The recommended and fastest way of running remage is through the pre-built packages on conda-forge; alternatively through our pre-built software container images. Alternatively, the project can be built from source.

Pre-built packages on conda-forge

Stable releases are made available on conda-forge for Linux and macOS systems. To install the latest version of remage into your environment, use pixi or conda:

$ pixi add remage
# or
$ conda install conda-forge::remage

Note

  • The conda-forge provided binaries do not support the ROOT output format, but fully supports LH5/HDF5.

  • Make sure that you don’t have the anacoda channels enabled in your conda environment, otherwise incompatibilities can arise with the conda-forge repo (see upstream docs). You can directly create an environment with only the conda-forge channel enabled:

    $ conda create -n remage-env --channel conda-forge --override-channels python=3.13
    $ conda activate remage-env
    $ conda config --env --add channels conda-forge
    $ conda config --env --remove channels defaults
    $ conda config --env --set channel_priority strict
    $ conda install remage
    
  • To install remage on an arm64 Mac, you need to perform special set-up steps at environment creation time:

    $ CONDA_SUBDIR=osx-64 conda create [...]
    $ conda activate remage-env
    $ conda config --env --set subdir osx-64
    $ # ... continue with the additional steps above
    

Pre-built container images

Stable releases are regularly made available on Docker Hub. To obtain and run the latest just do:

$ docker run legendexp/remage:latest --help # just prints a help message

If you prefer Apptainer, you can easily generate an image locally:

$ apptainer build remage_latest.sif docker://legendexp/remage:latest
$ apptainer run remage_latest.sif --help

More information is available in Software containers.

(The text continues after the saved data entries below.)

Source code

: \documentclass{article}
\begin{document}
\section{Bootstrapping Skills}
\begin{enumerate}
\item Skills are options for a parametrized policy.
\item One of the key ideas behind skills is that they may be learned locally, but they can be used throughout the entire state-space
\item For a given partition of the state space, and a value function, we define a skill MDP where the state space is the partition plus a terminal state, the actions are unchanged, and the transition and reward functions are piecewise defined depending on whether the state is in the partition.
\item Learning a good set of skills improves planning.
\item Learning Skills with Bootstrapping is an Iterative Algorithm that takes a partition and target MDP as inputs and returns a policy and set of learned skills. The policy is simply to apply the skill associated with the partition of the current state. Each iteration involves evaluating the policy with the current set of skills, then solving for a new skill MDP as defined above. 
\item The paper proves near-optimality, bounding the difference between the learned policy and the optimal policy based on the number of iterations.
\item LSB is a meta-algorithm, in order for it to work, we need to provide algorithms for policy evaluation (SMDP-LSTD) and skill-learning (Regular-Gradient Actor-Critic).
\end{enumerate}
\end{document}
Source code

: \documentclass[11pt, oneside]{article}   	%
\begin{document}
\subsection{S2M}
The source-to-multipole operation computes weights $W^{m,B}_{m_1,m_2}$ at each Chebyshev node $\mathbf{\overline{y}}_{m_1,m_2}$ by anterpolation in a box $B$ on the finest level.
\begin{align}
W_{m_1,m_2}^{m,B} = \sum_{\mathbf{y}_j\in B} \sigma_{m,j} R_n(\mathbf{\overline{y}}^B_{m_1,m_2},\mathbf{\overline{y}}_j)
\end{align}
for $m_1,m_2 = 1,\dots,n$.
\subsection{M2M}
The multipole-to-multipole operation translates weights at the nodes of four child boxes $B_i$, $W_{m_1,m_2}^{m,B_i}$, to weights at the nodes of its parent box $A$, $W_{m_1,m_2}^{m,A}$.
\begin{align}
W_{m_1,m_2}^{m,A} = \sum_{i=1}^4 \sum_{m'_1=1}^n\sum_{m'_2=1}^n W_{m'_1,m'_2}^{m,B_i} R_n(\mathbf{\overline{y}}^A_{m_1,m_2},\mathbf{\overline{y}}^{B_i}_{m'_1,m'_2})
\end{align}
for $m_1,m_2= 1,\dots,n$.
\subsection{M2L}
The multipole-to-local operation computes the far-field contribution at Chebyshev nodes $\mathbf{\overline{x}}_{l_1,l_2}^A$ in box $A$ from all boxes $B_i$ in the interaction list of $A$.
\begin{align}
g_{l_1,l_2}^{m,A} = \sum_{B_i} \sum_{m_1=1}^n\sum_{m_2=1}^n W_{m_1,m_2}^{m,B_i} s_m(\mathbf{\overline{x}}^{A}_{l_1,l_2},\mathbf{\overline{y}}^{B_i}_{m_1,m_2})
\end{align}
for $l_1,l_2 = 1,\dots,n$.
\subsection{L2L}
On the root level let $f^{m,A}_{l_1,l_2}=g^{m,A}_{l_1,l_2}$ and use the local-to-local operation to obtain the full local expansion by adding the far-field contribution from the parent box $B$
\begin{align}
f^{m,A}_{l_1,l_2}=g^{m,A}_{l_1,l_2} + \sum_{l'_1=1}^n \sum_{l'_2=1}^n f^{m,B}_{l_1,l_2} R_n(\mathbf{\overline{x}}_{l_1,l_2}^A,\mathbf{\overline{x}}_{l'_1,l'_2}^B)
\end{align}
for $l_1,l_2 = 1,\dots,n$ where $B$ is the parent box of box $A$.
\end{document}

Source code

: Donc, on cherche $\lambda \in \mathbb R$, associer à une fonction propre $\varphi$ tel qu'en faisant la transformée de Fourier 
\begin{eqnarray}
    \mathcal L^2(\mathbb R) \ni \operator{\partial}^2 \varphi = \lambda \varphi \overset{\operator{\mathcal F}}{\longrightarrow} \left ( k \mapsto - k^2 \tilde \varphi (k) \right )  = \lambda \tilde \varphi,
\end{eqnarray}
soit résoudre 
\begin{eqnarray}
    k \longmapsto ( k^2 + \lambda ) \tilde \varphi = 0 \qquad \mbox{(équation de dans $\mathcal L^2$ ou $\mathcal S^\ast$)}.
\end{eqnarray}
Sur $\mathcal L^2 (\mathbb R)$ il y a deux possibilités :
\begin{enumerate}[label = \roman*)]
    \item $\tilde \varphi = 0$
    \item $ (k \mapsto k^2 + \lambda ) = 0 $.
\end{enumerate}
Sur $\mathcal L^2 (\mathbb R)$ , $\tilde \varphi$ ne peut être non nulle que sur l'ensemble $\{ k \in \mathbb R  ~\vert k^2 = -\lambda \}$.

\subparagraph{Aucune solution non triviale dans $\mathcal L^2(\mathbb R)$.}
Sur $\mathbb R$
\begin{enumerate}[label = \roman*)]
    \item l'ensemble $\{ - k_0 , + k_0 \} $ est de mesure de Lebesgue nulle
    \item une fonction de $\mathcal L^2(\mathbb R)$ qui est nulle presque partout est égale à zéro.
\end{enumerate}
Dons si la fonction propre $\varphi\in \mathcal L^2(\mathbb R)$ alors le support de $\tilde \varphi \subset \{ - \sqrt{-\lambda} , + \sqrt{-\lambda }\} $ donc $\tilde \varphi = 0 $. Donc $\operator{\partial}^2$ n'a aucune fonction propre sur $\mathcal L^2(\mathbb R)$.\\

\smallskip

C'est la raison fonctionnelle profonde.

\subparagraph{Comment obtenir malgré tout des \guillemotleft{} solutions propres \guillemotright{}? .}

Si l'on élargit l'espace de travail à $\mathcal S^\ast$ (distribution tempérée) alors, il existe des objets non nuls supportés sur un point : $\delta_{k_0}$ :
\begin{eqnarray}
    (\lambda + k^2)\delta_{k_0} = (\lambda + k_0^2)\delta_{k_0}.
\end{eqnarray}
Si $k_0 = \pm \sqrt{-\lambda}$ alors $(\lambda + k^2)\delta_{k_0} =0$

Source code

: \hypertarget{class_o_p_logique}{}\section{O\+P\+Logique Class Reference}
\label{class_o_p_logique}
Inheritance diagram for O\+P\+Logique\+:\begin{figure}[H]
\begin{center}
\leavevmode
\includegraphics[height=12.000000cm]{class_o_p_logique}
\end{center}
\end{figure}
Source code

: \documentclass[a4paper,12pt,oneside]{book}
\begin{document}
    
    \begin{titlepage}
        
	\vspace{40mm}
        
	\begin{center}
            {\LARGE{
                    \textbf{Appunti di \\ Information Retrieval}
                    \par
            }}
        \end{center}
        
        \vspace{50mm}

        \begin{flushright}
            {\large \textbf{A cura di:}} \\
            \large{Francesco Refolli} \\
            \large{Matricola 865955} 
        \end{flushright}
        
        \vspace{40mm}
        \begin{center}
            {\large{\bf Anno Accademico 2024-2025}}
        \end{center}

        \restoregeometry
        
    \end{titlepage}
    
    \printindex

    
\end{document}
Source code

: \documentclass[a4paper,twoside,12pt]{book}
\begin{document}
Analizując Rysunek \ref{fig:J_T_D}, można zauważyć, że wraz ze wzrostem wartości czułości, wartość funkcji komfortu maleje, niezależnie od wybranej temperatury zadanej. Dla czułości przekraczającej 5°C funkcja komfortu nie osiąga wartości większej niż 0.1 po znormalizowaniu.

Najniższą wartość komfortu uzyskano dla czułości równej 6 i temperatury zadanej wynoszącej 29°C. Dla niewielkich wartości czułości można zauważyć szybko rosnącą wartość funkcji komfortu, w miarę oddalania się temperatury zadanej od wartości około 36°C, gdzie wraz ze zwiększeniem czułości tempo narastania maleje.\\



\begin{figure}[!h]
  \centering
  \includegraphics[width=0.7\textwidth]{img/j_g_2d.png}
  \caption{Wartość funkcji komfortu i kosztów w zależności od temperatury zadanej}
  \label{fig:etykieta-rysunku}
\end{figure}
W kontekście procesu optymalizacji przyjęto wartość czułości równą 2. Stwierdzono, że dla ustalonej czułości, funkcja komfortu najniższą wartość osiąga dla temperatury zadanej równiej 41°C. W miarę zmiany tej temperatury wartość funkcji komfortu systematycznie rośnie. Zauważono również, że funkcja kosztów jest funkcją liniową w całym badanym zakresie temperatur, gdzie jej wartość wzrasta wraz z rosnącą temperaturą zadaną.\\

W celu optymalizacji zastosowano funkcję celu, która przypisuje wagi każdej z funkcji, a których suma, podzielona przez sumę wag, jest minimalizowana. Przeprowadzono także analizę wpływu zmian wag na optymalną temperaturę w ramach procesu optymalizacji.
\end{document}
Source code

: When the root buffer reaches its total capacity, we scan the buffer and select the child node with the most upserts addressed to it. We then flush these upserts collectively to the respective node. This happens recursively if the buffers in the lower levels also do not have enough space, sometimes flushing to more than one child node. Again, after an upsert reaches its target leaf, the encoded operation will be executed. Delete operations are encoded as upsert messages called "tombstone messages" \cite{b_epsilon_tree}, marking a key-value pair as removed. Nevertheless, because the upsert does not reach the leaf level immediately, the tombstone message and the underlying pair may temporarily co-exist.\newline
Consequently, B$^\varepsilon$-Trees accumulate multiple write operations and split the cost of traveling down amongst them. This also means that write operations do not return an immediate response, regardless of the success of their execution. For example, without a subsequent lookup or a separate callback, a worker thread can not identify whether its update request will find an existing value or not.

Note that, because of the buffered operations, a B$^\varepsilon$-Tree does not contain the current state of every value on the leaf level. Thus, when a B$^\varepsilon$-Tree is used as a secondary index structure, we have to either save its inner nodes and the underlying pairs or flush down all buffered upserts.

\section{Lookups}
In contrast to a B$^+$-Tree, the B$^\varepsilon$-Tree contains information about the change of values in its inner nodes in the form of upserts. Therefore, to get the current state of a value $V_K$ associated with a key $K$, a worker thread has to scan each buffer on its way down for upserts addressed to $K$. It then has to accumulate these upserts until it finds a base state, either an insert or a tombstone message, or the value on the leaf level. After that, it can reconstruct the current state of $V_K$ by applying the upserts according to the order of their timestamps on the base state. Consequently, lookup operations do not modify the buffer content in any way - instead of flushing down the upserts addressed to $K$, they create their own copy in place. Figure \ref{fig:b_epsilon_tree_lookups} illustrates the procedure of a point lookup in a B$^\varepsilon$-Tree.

If containers do not work for you, see the next section to learn how to build and install from source or from conda-forge.

Building from source

In preparation for the actual build, users are required to obtain some dependencies.

Required dependencies

  • CMake 3.28 or higher

  • Geant4 11.2.2 or higher, recommended 11.3

  • Python3 interpreter

Optional dependencies

  • Geant4 support for:

    • HDF5 object persistency (also needed for LH5)

    • Multithreading

    • GDML geometry description

  • ROOT 6.06 or higher

  • BxDecay0 1.0.10 or higher

  • HDF5 C++ support for LH5 object persistency

Note

Pre-built Docker container images with all necessary dependencies are available on Docker Hub (see Software containers).

Building

The build system is based on CMake.

Important

It is important that you use a unique install prefix for remage. Do not use a location that is controlled by your linux package manager (i.e. /usr). The default value of /usr/local is also dangerous if you install other software into that prefix. Failing to do so might create conflicts with other python packages or might even render your system unusable.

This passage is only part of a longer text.